Minimizing Total Cost of Ownership: 6 Factors to Consider

Minimizing Total Cost of Ownership: 6 Factors to Consider

It’s not easy to minimize total cost of ownership, is it? According to a 2016 benchmark report, over 50% of Procurement Executives said that total cost savings was one of the most important metrics by which Procurement’s performance was measured.

It’s a common and incredibly important challenge in Procurement.

When you adopt strategic sourcing best practices, one of your main objectives is to minimize total cost of ownership. It’s one of the best ways to save money for your company.

Learn How to Minimize Total Cost of Ownership

There are many important factors to take into account when you’re trying to minimize total cost of ownership or TCO.

This post will cover 6 of the more critical ones to consider when you’re looking at the TCO of a particular purchase.

Up-Front Costs

The up-front costs may not always be the most significant when weighing all of the cost factors in the total cost of ownership. But if you’re able to find ways to lower your up-front costs, it might make it easier to deal with the other costs associated with the purchase.

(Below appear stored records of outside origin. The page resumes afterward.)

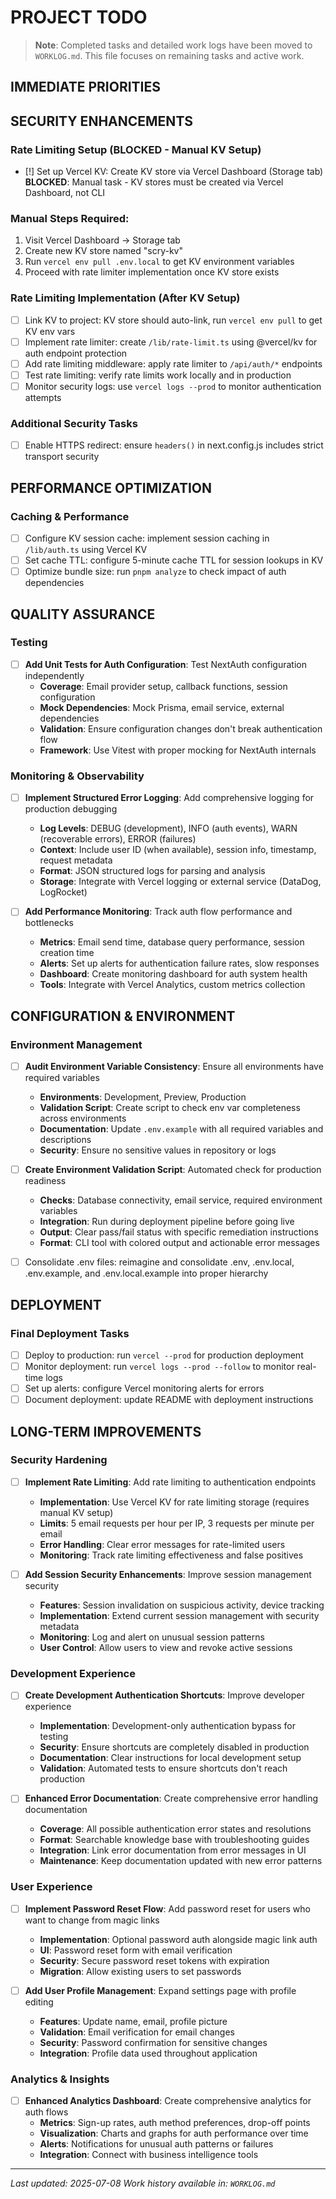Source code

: # PROJECT TODO

> **Note**: Completed tasks and detailed work logs have been moved to `WORKLOG.md`. This file focuses on remaining tasks and active work.

## IMMEDIATE PRIORITIES

## SECURITY ENHANCEMENTS

### Rate Limiting Setup (BLOCKED - Manual KV Setup)
- [!] Set up Vercel KV: Create KV store via Vercel Dashboard (Storage tab)
**BLOCKED**: Manual task - KV stores must be created via Vercel Dashboard, not CLI

### Manual Steps Required:
1. Visit Vercel Dashboard → Storage tab
2. Create new KV store named "scry-kv"
3. Run `vercel env pull .env.local` to get KV environment variables
4. Proceed with rate limiter implementation once KV store exists

### Rate Limiting Implementation (After KV Setup)
- [ ] Link KV to project: KV store should auto-link, run `vercel env pull` to get KV env vars
- [ ] Implement rate limiter: create `/lib/rate-limit.ts` using @vercel/kv for auth endpoint protection
- [ ] Add rate limiting middleware: apply rate limiter to `/api/auth/*` endpoints
- [ ] Test rate limiting: verify rate limits work locally and in production
- [ ] Monitor security logs: use `vercel logs --prod` to monitor authentication attempts

### Additional Security Tasks
- [ ] Enable HTTPS redirect: ensure `headers()` in next.config.js includes strict transport security

## PERFORMANCE OPTIMIZATION

### Caching & Performance
- [ ] Configure KV session cache: implement session caching in `/lib/auth.ts` using Vercel KV
- [ ] Set cache TTL: configure 5-minute cache TTL for session lookups in KV
- [ ] Optimize bundle size: run `pnpm analyze` to check impact of auth dependencies

## QUALITY ASSURANCE

### Testing
- [ ] **Add Unit Tests for Auth Configuration**: Test NextAuth configuration independently
  - **Coverage**: Email provider setup, callback functions, session configuration
  - **Mock Dependencies**: Mock Prisma, email service, external dependencies
  - **Validation**: Ensure configuration changes don't break authentication flow
  - **Framework**: Use Vitest with proper mocking for NextAuth internals

### Monitoring & Observability
- [ ] **Implement Structured Error Logging**: Add comprehensive logging for production debugging
  - **Log Levels**: DEBUG (development), INFO (auth events), WARN (recoverable errors), ERROR (failures)
  - **Context**: Include user ID (when available), session info, timestamp, request metadata
  - **Format**: JSON structured logs for parsing and analysis
  - **Storage**: Integrate with Vercel logging or external service (DataDog, LogRocket)

- [ ] **Add Performance Monitoring**: Track auth flow performance and bottlenecks
  - **Metrics**: Email send time, database query performance, session creation time
  - **Alerts**: Set up alerts for authentication failure rates, slow responses
  - **Dashboard**: Create monitoring dashboard for auth system health
  - **Tools**: Integrate with Vercel Analytics, custom metrics collection

## CONFIGURATION & ENVIRONMENT

### Environment Management
- [ ] **Audit Environment Variable Consistency**: Ensure all environments have required variables
  - **Environments**: Development, Preview, Production
  - **Validation Script**: Create script to check env var completeness across environments
  - **Documentation**: Update `.env.example` with all required variables and descriptions
  - **Security**: Ensure no sensitive values in repository or logs

- [ ] **Create Environment Validation Script**: Automated check for production readiness
  - **Checks**: Database connectivity, email service, required environment variables
  - **Integration**: Run during deployment pipeline before going live
  - **Output**: Clear pass/fail status with specific remediation instructions
  - **Format**: CLI tool with colored output and actionable error messages

- [ ] Consolidate .env files: reimagine and consolidate .env, .env.local, .env.example, and .env.local.example into proper hierarchy

## DEPLOYMENT

### Final Deployment Tasks
- [ ] Deploy to production: run `vercel --prod` for production deployment
- [ ] Monitor deployment: run `vercel logs --prod --follow` to monitor real-time logs
- [ ] Set up alerts: configure Vercel monitoring alerts for errors
- [ ] Document deployment: update README with deployment instructions

## LONG-TERM IMPROVEMENTS

### Security Hardening
- [ ] **Implement Rate Limiting**: Add rate limiting to authentication endpoints
  - **Implementation**: Use Vercel KV for rate limiting storage (requires manual KV setup)
  - **Limits**: 5 email requests per hour per IP, 3 requests per minute per email
  - **Error Handling**: Clear error messages for rate-limited users
  - **Monitoring**: Track rate limiting effectiveness and false positives

- [ ] **Add Session Security Enhancements**: Improve session management security
  - **Features**: Session invalidation on suspicious activity, device tracking
  - **Implementation**: Extend current session management with security metadata
  - **Monitoring**: Log and alert on unusual session patterns
  - **User Control**: Allow users to view and revoke active sessions

### Development Experience
- [ ] **Create Development Authentication Shortcuts**: Improve developer experience
  - **Implementation**: Development-only authentication bypass for testing
  - **Security**: Ensure shortcuts are completely disabled in production
  - **Documentation**: Clear instructions for local development setup
  - **Validation**: Automated tests to ensure shortcuts don't reach production

- [ ] **Enhanced Error Documentation**: Create comprehensive error handling documentation
  - **Coverage**: All possible authentication error states and resolutions
  - **Format**: Searchable knowledge base with troubleshooting guides
  - **Integration**: Link error documentation from error messages in UI
  - **Maintenance**: Keep documentation updated with new error patterns

### User Experience
- [ ] **Implement Password Reset Flow**: Add password reset for users who want to change from magic links
  - **Implementation**: Optional password auth alongside magic link auth
  - **UI**: Password reset form with email verification
  - **Security**: Secure password reset tokens with expiration
  - **Migration**: Allow existing users to set passwords

- [ ] **Add User Profile Management**: Expand settings page with profile editing
  - **Features**: Update name, email, profile picture
  - **Validation**: Email verification for email changes
  - **Security**: Password confirmation for sensitive changes
  - **Integration**: Profile data used throughout application

### Analytics & Insights
- [ ] **Enhanced Analytics Dashboard**: Create comprehensive analytics for auth flows
  - **Metrics**: Sign-up rates, auth method preferences, drop-off points
  - **Visualization**: Charts and graphs for auth performance over time
  - **Alerts**: Notifications for unusual auth patterns or failures
  - **Integration**: Connect with business intelligence tools

---

*Last updated: 2025-07-08*
*Work history available in: `WORKLOG.md`*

Effective negotiating is one way you can lower the up-front costs. Also, if you are able to consolidate your vendors and increase your buying power, you might be able to reduce your up-front costs.


Storage is another important factor in determining the total cost of ownership. As a matter of fact, in many cases, the cost of purchasing a particular item might be much less than the cost of storing the item. Because of this, you must ensure that your storage facilities are optimized in a way that minimizes the cost of storage an item. Of course, the cost of storing an item will depend on what the item is. For example, if it’s an item that has to be kept at a certain temperature, there will probably be costs associated with maintaining that temperature.


Sometimes you might need to purchase a piece of equipment that requires employees to be trained in its use. This can include machinery, vehicles, or software.

When you’re considering this type of purchase, you’re going to have to figure out what types of training will be required. In some cases, you might have to pay for training on a piece of equipment. You will need to know how much this training costs and if it is required on an ongoing basis.

Another thing to consider will be the amount of time it will take for training. As you already know, time is money, and every minute an employee spends on training will be time they’re not spending on their day-to-day activities.

Maintenance & Care

Maintenance and care become important factors to consider when determining the total cost of ownership. It can be challenging because it’s hard to predict what maintenance a particular item might need. Depending on the piece of equipment, you might need to find out what the most common repairs are that are needed. It might be a good idea to consider the “worst case scenario” that could happen over the life of the product.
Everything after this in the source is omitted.